Showing posts with label qe3. Show all posts
Showing posts with label qe3. Show all posts

Thursday, February 23, 2012

Postitions

As usual the inventory continues to roll around and as always the hope is that this rolling comes laden with fat P and tiny L.

Fly update:
Sold entire core position of Dec '12 - '13 -'14 butterflies at an average price of -29, locking in a little better than 6 ticks of profit. Since that time, we've started to reaccumulate a small position AS LONG AS we're able to sell the Dec '13 - '14 -'15 fly as a package {1:1} for the price of -14 or better {eg buying -31's to sell -17's}. As I write this, that double fly is trading around -11.

Front Spreads:
We've completely rolled out of the March contract and unless something crazy happens {eg I get antsy and buy front month gamma} we don't anticipate getting back in. We're working to buy the June/Sept/Dec '12 fly for -1 or better. From our charting, it seems to have been tracking in fairly tight channel and buying -1s with the goal to add more at -2 fits our risk parameters. We'll have a soft-stop at -3.5 with an anticipated exit of positive 2.

Straddles:
As always, we continue to flip gamma around the March '14 9912.5 straddle that we're long. We will be looking for an opportunity to roll this to Green June shortly. Currently, we're short 30% of our deltas vs. 9918.

Put Spreads:
We've continued to hold our unhedged 91-93 put spread in June '12. Though it is under levels where we initially put it on, we have added to the position and it continues to be our 'insurance policy' in the event that all hell breaks loose around the Mediterranean Sea.

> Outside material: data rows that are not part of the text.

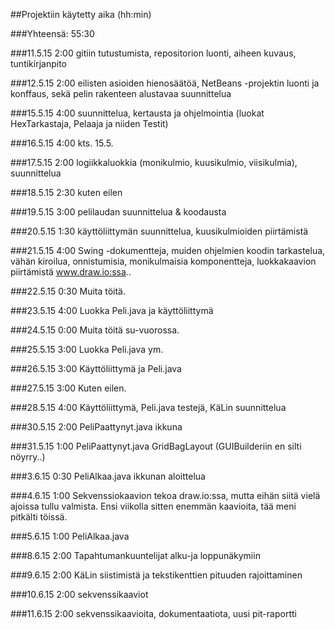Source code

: ##Projektiin käytetty aika (hh:min)

###Yhteensä: 55:30

###11.5.15
 2:00 gitiin tutustumista, repositorion luonti, aiheen kuvaus, tuntikirjanpito

###12.5.15
 2:00 eilisten asioiden hienosäätöä, NetBeans -projektin luonti ja konffaus, sekä pelin rakenteen alustavaa suunnittelua

###15.5.15
 4:00 suunnittelua, kertausta ja ohjelmointia (luokat HexTarkastaja, Pelaaja ja niiden Testit)

###16.5.15
 4:00 kts. 15.5.

###17.5.15
 2:00 logiikkaluokkia (monikulmio, kuusikulmio, viisikulmia), suunnittelua

###18.5.15
 2:30 kuten eilen

###19.5.15
 3:00 pelilaudan suunnittelua & koodausta

###20.5.15
 1:30 käyttöliittymän suunnittelua, kuusikulmioiden piirtämistä

###21.5.15
 4:00 Swing -dokumentteja, muiden ohjelmien koodin tarkastelua, vähän kiroilua, onnistumisia, monikulmaisia komponentteja, luokkakaavion piirtämistä www.draw.io:ssa.. 

###22.5.15
 0:30 Muita töitä.

###23.5.15
 4:00 Luokka Peli.java ja käyttöliittymä

###24.5.15
 0:00 Muita töitä su-vuorossa.

###25.5.15
 3:00 Luokka Peli.java ym.

###26.5.15
 3:00 Käyttöliittymä ja Peli.java

###27.5.15
 3:00 Kuten eilen.

###28.5.15
 4:00 Käyttöliittymä, Peli.java testejä, KäLin suunnittelua 

###30.5.15
 2:00 PeliPaattynyt.java ikkuna

###31.5.15
 1:00 PeliPaattynyt.java GridBagLayout (GUIBuilderiin en silti nöyrry..)

###3.6.15
 0:30 PeliAlkaa.java ikkunan aloittelua

###4.6.15
 1:00 Sekvenssiokaavion tekoa draw.io:ssa, mutta eihän siitä vielä ajoissa tullu valmista. Ensi viikolla sitten enemmän kaavioita, tää meni pitkälti töissä. 

###5.6.15
 1:00 PeliAlkaa.java

###8.6.15
 2:00 Tapahtumankuuntelijat alku-ja loppunäkymiin

###9.6.15
 2:00 KäLin siistimistä ja tekstikenttien pituuden rajoittaminen

###10.6.15
 2:00 sekvenssikaaviot

###11.6.15
 2:00 sekvenssikaavioita, dokumentaatiota, uusi pit-raportti

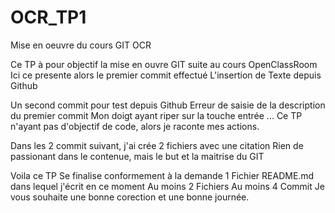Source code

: # OCR_TP1
Mise en oeuvre du cours GIT OCR

Ce TP à pour objectif la mise en ouvre GIT suite au cours OpenClassRoom
Ici ce presente alors le premier commit effectué
L'insertion de Texte depuis Github

Un second commit pour test depuis Github
Erreur de saisie de la description du premier commit
Mon doigt ayant riper sur la touche entrée ...
Ce TP n'ayant pas d'objectif de code, alors je raconte mes actions.

Dans les 2 commit suivant, j'ai crée 2 fichiers avec une citation
Rien de passionant dans le contenue, mais le but et la maitrise du GIT

Voila ce TP Se finalise conformement à la demande
1 Fichier README.md dans lequel j'écrit en ce moment
Au moins 2 Fichiers
Au moins 4 Commit
Je vous souhaite une bonne corection et une bonne journée.
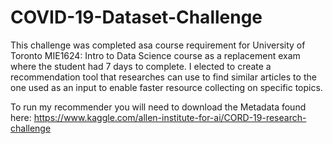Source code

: # COVID-19-Dataset-Challenge
This challenge was completed asa course requirement for University of Toronto MIE1624: Intro to Data Science course
as a replacement exam where the student had 7 days to complete. I elected to create a recommendation tool that researches
can use to find similar articles to the one used as an input to enable faster resource collecting on specific topics.

To run my recommender you will need to download the Metadata found here: https://www.kaggle.com/allen-institute-for-ai/CORD-19-research-challenge
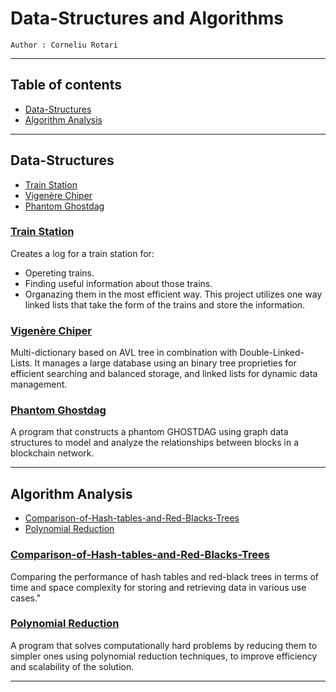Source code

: # Data-Structures and Algorithms

`Author : Corneliu Rotari`

---

## Table of contents

- [Data-Structures](#data-structures)
- [Algorithm Analysis](#algorithm-analysis)

---

## Data-Structures

- [Train Station](#train-station)
- [Vigenère Chiper](#vigenère-chiper)
- [Phantom Ghostdag](#phantom-ghostdag)

### [Train Station](./data-structures/Train-Station)

Creates a log for a train station for:

- Opereting trains.
- Finding useful information about those trains.
- Organazing them in the most efficient way.
This project utilizes one way linked lists that take the form of the trains and store the information.

### [Vigenère Chiper](./data-structures/Vigenère-Chiper)

Multi-dictionary based on AVL tree in combination with Double-Linked-Lists.
It manages a large database using an binary tree proprieties for efficient searching and balanced storage, and linked lists for dynamic data management.

### [Phantom Ghostdag](./data-structures/Phantom-Ghostdag)

A program that constructs a phantom GHOSTDAG using graph data structures to model and analyze the relationships between blocks in a blockchain network.

---

## Algorithm Analysis

- [Comparison-of-Hash-tables-and-Red-Blacks-Trees](#comparison-of-hash-tables-and-red-blacks-trees)
- [Polynomial Reduction](#polynomial-reduction)

### [Comparison-of-Hash-tables-and-Red-Blacks-Trees](Comparison-of-Hash-tables-and-Red-Blacks-Trees)

Comparing the performance of hash tables and red-black trees in terms of time and space complexity for storing and retrieving data in various use cases."

### [Polynomial Reduction](Polynomial-Reduction)

A program that solves computationally hard problems by reducing them to simpler ones using polynomial reduction techniques, to improve efficiency and scalability of the solution.

----

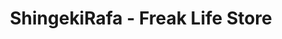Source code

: ---
title: "ShingekiRafa - Freak Life Store"
url: /camagueey/shingekirafa-freak-life-store/
shop: Allgemein
---
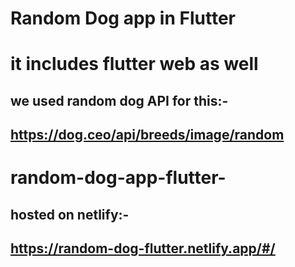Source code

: # Random Dog app in Flutter

# it includes flutter web as well

## we used random dog API for this:-

## https://dog.ceo/api/breeds/image/random
# random-dog-app-flutter-

## hosted on netlify:-
## https://random-dog-flutter.netlify.app/#/

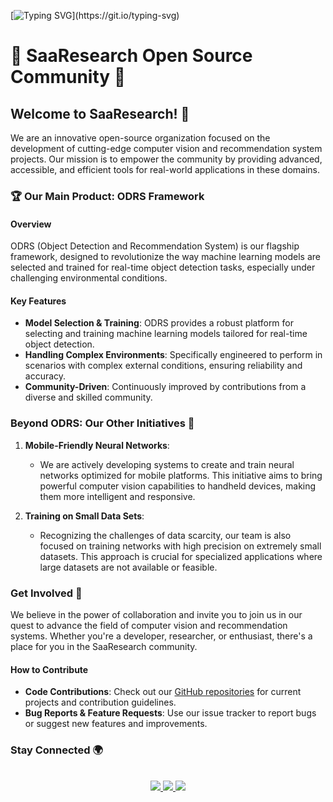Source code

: [![Typing SVG](https://readme-typing-svg.herokuapp.com?font=Fira+Code&pause=1000&random=false&width=1000&height=100&lines=Hello%2C+we+are+a+team+of+developers+from+ITMO+University+and+not+only!)](https://git.io/typing-svg)
# 🌟 SaaResearch Open Source Community 🌟

## Welcome to SaaResearch! 🚀

We are an innovative open-source organization focused on the development of cutting-edge computer vision and recommendation system projects. Our mission is to empower the community by providing advanced, accessible, and efficient tools for real-world applications in these domains.

### 🏆 Our Main Product: ODRS Framework

#### Overview
ODRS (Object Detection and Recommendation System) is our flagship framework, designed to revolutionize the way machine learning models are selected and trained for real-time object detection tasks, especially under challenging environmental conditions. 

#### Key Features
- **Model Selection & Training**: ODRS provides a robust platform for selecting and training machine learning models tailored for real-time object detection.
- **Handling Complex Environments**: Specifically engineered to perform in scenarios with complex external conditions, ensuring reliability and accuracy.
- **Community-Driven**: Continuously improved by contributions from a diverse and skilled community.

### Beyond ODRS: Our Other Initiatives 🚀

1. **Mobile-Friendly Neural Networks**: 
   - We are actively developing systems to create and train neural networks optimized for mobile platforms. This initiative aims to bring powerful computer vision capabilities to handheld devices, making them more intelligent and responsive.

2. **Training on Small Data Sets**:
   - Recognizing the challenges of data scarcity, our team is also focused on training networks with high precision on extremely small datasets. This approach is crucial for specialized applications where large datasets are not available or feasible.

### Get Involved 🤝

We believe in the power of collaboration and invite you to join us in our quest to advance the field of computer vision and recommendation systems. Whether you're a developer, researcher, or enthusiast, there's a place for you in the SaaResearch community.

#### How to Contribute
- **Code Contributions**: Check out our [GitHub repositories](https://github.com/orgs/saaresearch/repositories) for current projects and contribution guidelines.
- **Bug Reports & Feature Requests**: Use our issue tracker to report bugs or suggest new features and improvements.

### Stay Connected 🌍
<br>

<div align="center">
    <a href="https://t.me/artemsmetanin">
        <img src="https://img.shields.io/badge/-telegram-2CA5E0?style=for-the-badge&logo=telegram&labelColor=white">
    </a>
    <a href="mailto:artem_smetanin@niuitmo.ru">
        <img src="https://img.shields.io/badge/-gmail-EA4335?style=for-the-badge&logo=gmail&labelColor=white">
    </a>
        <a href="https://www.researchgate.net/scientific-contributions/Artem-Smetanin-2185922456">
        <img src="https://img.shields.io/badge/ResearchGate-00CCBB?style=for-the-badge&logo=ResearchGate&logoColor=white">
    </a>
</div>
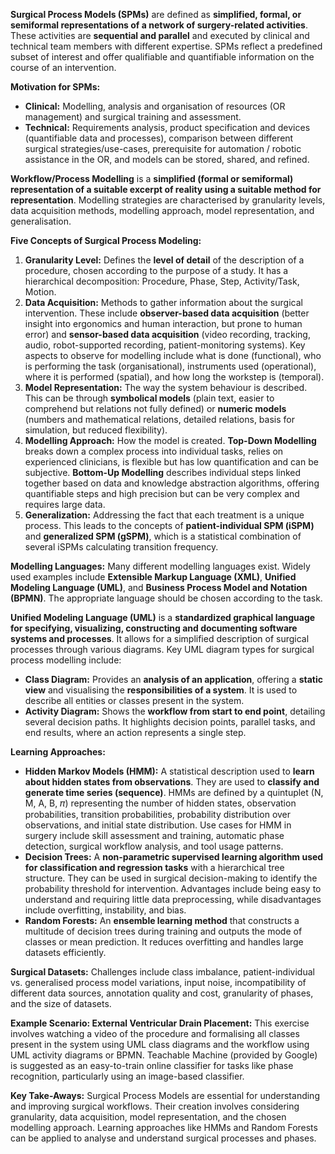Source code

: 

**Surgical Process Models (SPMs)** are defined as **simplified, formal, or semiformal representations of a network of surgery-related activities**. These activities are **sequential and parallel** and executed by clinical and technical team members with different expertise. SPMs reflect a predefined subset of interest and offer qualifiable and quantifiable information on the course of an intervention.

**Motivation for SPMs:**

- **Clinical:** Modelling, analysis and organisation of resources (OR management) and surgical training and assessment.
- **Technical:** Requirements analysis, product specification and devices (quantifiable data and processes), comparison between different surgical strategies/use-cases, prerequisite for automation / robotic assistance in the OR, and models can be stored, shared, and refined.

**Workflow/Process Modelling** is a **simplified (formal or semiformal) representation of a suitable excerpt of reality using a suitable method for representation**. Modelling strategies are characterised by granularity levels, data acquisition methods, modelling approach, model representation, and generalisation.

**Five Concepts of Surgical Process Modeling:**

1. **Granularity Level:** Defines the **level of detail** of the description of a procedure, chosen according to the purpose of a study. It has a hierarchical decomposition: Procedure, Phase, Step, Activity/Task, Motion.
2. **Data Acquisition:** Methods to gather information about the surgical intervention. These include **observer-based data acquisition** (better insight into ergonomics and human interaction, but prone to human error) and **sensor-based data acquisition** (video recording, tracking, audio, robot-supported recording, patient-monitoring systems). Key aspects to observe for modelling include what is done (functional), who is performing the task (organisational), instruments used (operational), where it is performed (spatial), and how long the workstep is (temporal).
3. **Model Representation:** The way the system behaviour is described. This can be through **symbolical models** (plain text, easier to comprehend but relations not fully defined) or **numeric models** (numbers and mathematical relations, detailed relations, basis for simulation, but reduced flexibility).
4. **Modelling Approach:** How the model is created. **Top-Down Modelling** breaks down a complex process into individual tasks, relies on experienced clinicians, is flexible but has low quantification and can be subjective. **Bottom-Up Modelling** describes individual steps linked together based on data and knowledge abstraction algorithms, offering quantifiable steps and high precision but can be very complex and requires large data.
5. **Generalization:** Addressing the fact that each treatment is a unique process. This leads to the concepts of **patient-individual SPM (iSPM)** and **generalized SPM (gSPM)**, which is a statistical combination of several iSPMs calculating transition frequency.

**Modelling Languages:** Many different modelling languages exist. Widely used examples include **Extensible Markup Language (XML)**, **Unified Modeling Language (UML)**, and **Business Process Model and Notation (BPMN)**. The appropriate language should be chosen according to the task.

**Unified Modeling Language (UML)** is a **standardized graphical language for specifying, visualizing, constructing and documenting software systems and processes**. It allows for a simplified description of surgical processes through various diagrams. Key UML diagram types for surgical process modelling include:

- **Class Diagram:** Provides an **analysis of an application**, offering a **static view** and visualising the **responsibilities of a system**. It is used to describe all entities or classes present in the system.
- **Activity Diagram:** Shows the **workflow from start to end point**, detailing several decision paths. It highlights decision points, parallel tasks, and end results, where an action represents a single step.

**Learning Approaches:**

- **Hidden Markov Models (HMM):** A statistical description used to **learn about hidden states from observations**. They are used to **classify and generate time series (sequence)**. HMMs are defined by a quintuplet (N, M, A, B, 𝜋) representing the number of hidden states, observation probabilities, transition probabilities, probability distribution over observations, and initial state distribution. Use cases for HMM in surgery include skill assessment and training, automatic phase detection, surgical workflow analysis, and tool usage patterns.
- **Decision Trees:** A **non-parametric supervised learning algorithm used for classification and regression tasks** with a hierarchical tree structure. They can be used in surgical decision-making to identify the probability threshold for intervention. Advantages include being easy to understand and requiring little data preprocessing, while disadvantages include overfitting, instability, and bias.
- **Random Forests:** An **ensemble learning method** that constructs a multitude of decision trees during training and outputs the mode of classes or mean prediction. It reduces overfitting and handles large datasets efficiently.

**Surgical Datasets:** Challenges include class imbalance, patient-individual vs. generalised process model variations, input noise, incompatibility of different data sources, annotation quality and cost, granularity of phases, and the size of datasets.

**Example Scenario: External Ventricular Drain Placement:** This exercise involves watching a video of the procedure and formalising all classes present in the system using UML class diagrams and the workflow using UML activity diagrams or BPMN. Teachable Machine (provided by Google) is suggested as an easy-to-train online classifier for tasks like phase recognition, particularly using an image-based classifier.

**Key Take-Aways:** Surgical Process Models are essential for understanding and improving surgical workflows. Their creation involves considering granularity, data acquisition, model representation, and the chosen modelling approach. Learning approaches like HMMs and Random Forests can be applied to analyse and understand surgical processes and phases.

Outright Puts in the Fed Funds:
Interesting to note that within the last few days, a couple of major players have resurfaced looking to purchase downside protection. I mention this for a couple of reasons.
  1. The Fed has proclaimed that they will not be moving rates until 'the latter part of 2014'. This is intriguing because the protection they're buying is for Feb of 2012.
  2. The two firms doing the majority of the buying are JPM and Fimat. I can't speak with any definite authority as to who is behind these mega-houses, however in the past, Brevan Howard has always come through Fimat in the Fed Funds. He's been right more times than not and has fleeced the locals in that option pit countless times. Maybe he's back?
  3. In our opinion, this is the type of trade that blows out traders. We've all heard the rhetoric about when the Fed will finally be moving rates and under that assumption you can safely sell every 9975 put to lower and collect your daily decay. However, the Fed is dynamic, and it wasn't more that 7 weeks ago that we were all clamoring for QE3. Now that stimulus is a distant memory and the we're headed to a S&P 1400 print...what's to say that we the rates don't start to get froggy sooner? Like 18 months sooner? Just a thought.
Trading size is always more fun, but so is being able to sleep at night.